Exercise aim
Below are lines of data; restate word for word those running from the line containing "และคืนค่าลิสต์ของทุกจำนวนเฉพาะตั้งแต่ 1 ถึง" to the line containing "จงเขียนฟังก์ชันนับจำนวนครั้งการหาร $n$ ด้วย", inclusive, and no others.

···

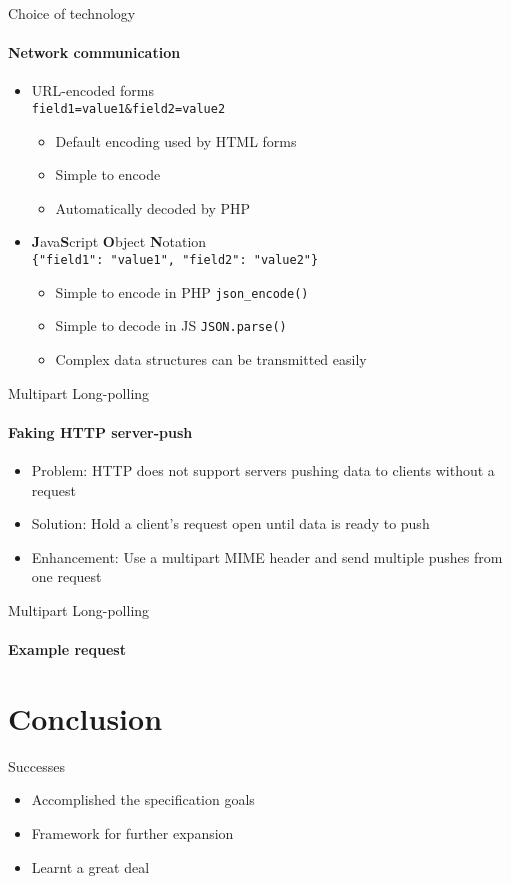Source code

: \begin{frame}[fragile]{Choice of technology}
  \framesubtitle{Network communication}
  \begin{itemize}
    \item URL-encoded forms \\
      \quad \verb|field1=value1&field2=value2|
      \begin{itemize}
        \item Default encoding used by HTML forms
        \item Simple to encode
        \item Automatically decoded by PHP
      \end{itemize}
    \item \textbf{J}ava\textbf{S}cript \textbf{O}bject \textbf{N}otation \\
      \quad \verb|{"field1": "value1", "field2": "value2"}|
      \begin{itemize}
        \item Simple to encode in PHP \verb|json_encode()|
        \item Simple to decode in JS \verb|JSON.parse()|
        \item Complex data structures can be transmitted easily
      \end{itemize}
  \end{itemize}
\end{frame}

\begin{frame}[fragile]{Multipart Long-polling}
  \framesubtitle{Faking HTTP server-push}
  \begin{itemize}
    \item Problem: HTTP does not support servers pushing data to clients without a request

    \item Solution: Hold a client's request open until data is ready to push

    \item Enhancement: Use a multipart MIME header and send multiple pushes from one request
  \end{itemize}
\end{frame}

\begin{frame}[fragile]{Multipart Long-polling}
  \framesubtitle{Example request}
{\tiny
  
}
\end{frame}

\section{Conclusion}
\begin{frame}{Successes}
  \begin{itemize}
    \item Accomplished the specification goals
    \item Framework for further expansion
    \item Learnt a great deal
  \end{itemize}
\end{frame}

···

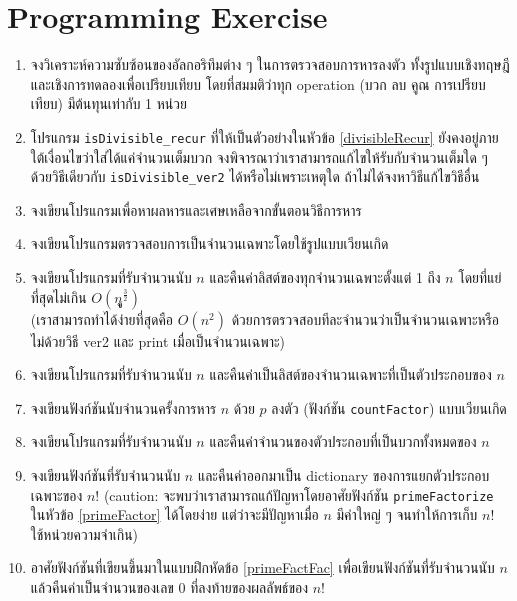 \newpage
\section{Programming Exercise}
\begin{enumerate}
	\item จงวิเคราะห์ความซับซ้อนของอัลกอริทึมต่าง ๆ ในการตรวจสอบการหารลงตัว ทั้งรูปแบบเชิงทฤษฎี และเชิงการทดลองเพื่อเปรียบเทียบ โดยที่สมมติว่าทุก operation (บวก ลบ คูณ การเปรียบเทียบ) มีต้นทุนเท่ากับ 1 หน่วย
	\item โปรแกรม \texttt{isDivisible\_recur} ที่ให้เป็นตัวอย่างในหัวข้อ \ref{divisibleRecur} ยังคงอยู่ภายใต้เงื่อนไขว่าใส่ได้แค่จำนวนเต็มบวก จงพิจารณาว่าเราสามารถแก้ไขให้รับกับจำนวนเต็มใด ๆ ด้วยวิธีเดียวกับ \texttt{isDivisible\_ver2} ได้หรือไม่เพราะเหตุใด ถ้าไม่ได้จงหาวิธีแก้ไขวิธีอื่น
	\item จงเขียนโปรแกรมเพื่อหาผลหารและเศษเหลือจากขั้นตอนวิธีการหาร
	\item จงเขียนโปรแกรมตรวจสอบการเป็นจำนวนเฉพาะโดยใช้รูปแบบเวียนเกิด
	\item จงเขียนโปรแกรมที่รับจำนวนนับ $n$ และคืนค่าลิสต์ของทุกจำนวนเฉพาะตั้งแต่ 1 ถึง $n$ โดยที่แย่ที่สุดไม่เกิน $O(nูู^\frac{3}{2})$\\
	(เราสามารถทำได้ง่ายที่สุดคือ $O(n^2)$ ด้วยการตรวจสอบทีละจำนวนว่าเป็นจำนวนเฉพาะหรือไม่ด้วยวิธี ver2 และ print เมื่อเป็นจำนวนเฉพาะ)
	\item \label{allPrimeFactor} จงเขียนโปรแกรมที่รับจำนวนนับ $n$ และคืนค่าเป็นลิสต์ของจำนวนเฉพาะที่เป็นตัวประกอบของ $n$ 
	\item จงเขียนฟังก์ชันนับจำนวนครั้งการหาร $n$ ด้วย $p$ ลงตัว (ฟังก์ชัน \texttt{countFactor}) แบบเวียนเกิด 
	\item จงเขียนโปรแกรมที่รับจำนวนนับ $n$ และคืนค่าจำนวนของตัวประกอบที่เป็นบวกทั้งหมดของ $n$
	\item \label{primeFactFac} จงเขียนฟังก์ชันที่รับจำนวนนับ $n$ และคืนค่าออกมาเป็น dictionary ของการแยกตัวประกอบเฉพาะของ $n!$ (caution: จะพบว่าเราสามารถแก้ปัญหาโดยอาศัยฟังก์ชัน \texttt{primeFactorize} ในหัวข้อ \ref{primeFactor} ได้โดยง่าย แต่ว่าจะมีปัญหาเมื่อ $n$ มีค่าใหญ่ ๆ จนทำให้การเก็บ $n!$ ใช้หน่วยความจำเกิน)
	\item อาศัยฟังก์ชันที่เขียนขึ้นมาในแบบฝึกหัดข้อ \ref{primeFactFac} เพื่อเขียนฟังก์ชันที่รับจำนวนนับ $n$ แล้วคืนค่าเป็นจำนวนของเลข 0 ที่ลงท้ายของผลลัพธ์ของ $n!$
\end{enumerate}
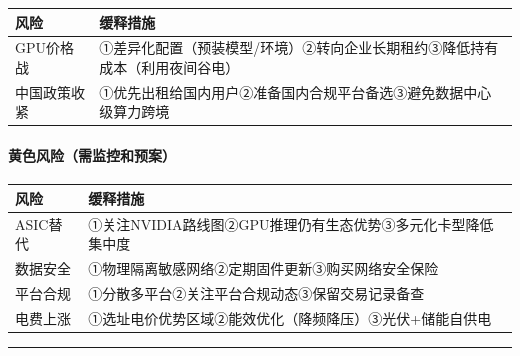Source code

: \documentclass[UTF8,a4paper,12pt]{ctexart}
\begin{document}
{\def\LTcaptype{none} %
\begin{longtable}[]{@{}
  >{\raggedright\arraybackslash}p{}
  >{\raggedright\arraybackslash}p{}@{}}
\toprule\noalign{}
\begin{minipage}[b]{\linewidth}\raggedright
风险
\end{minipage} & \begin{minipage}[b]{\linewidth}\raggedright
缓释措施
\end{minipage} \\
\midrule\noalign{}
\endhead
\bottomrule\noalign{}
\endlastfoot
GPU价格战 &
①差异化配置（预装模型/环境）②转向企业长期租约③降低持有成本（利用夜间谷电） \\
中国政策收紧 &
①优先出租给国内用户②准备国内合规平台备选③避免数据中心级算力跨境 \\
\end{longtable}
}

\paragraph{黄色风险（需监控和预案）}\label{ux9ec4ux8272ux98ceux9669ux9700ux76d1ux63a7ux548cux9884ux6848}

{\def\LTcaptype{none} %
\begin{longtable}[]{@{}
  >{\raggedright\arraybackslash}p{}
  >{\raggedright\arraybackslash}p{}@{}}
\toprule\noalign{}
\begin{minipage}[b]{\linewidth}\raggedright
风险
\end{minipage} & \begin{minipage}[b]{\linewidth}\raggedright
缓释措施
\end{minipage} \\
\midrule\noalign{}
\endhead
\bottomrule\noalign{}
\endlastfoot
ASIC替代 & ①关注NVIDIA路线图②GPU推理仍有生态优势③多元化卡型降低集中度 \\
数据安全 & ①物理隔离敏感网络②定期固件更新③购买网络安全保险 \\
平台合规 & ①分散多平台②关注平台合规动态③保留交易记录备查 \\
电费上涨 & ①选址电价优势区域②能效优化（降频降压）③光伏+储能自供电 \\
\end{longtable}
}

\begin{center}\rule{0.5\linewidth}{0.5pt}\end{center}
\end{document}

···

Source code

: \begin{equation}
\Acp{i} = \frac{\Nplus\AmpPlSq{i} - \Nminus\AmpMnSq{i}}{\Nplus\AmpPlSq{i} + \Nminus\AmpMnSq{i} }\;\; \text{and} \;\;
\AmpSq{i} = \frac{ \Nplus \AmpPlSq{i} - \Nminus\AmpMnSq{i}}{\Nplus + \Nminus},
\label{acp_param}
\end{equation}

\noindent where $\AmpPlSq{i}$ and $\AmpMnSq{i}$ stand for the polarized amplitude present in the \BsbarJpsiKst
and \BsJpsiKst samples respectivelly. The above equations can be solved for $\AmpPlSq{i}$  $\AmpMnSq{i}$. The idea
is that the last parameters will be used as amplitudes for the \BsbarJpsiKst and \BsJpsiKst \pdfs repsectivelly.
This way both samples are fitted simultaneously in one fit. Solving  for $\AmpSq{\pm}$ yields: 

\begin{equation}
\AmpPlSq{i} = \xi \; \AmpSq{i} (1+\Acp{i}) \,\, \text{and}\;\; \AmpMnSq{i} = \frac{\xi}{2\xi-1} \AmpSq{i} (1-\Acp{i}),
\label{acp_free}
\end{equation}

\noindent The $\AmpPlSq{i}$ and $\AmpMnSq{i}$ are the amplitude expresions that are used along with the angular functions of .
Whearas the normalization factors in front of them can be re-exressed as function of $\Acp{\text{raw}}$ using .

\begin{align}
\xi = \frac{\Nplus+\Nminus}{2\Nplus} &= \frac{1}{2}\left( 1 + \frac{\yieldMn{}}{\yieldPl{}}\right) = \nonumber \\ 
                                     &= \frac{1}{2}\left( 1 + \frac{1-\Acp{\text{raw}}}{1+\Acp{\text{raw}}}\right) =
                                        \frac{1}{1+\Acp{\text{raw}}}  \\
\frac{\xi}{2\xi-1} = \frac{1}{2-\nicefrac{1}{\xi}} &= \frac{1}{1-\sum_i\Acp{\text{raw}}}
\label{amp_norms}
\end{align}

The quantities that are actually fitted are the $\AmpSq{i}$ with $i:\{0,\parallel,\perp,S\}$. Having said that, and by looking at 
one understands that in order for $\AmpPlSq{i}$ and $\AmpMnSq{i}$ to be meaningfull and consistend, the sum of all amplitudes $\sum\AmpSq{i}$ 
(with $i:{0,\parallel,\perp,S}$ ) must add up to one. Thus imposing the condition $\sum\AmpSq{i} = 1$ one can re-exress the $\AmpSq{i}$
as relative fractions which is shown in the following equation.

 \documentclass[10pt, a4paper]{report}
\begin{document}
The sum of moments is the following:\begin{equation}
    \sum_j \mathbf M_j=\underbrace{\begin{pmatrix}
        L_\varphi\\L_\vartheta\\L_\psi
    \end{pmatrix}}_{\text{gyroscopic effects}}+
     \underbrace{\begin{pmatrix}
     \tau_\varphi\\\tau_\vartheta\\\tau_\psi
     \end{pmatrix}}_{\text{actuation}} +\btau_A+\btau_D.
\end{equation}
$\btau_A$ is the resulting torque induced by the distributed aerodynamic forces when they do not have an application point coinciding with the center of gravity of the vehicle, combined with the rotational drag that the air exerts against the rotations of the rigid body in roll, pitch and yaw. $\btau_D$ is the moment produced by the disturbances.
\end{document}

···

Written response
	\item จงเขียนโปรแกรมที่รับจำนวนนับ $n$ และคืนค่าลิสต์ของทุกจำนวนเฉพาะตั้งแต่ 1 ถึง $n$ โดยที่แย่ที่สุดไม่เกิน $O(nูู^\frac{3}{2})$\\
	(เราสามารถทำได้ง่ายที่สุดคือ $O(n^2)$ ด้วยการตรวจสอบทีละจำนวนว่าเป็นจำนวนเฉพาะหรือไม่ด้วยวิธี ver2 และ print เมื่อเป็นจำนวนเฉพาะ)
	\item \label{allPrimeFactor} จงเขียนโปรแกรมที่รับจำนวนนับ $n$ และคืนค่าเป็นลิสต์ของจำนวนเฉพาะที่เป็นตัวประกอบของ $n$ 
	\item จงเขียนฟังก์ชันนับจำนวนครั้งการหาร $n$ ด้วย $p$ ลงตัว (ฟังก์ชัน \texttt{countFactor}) แบบเวียนเกิด 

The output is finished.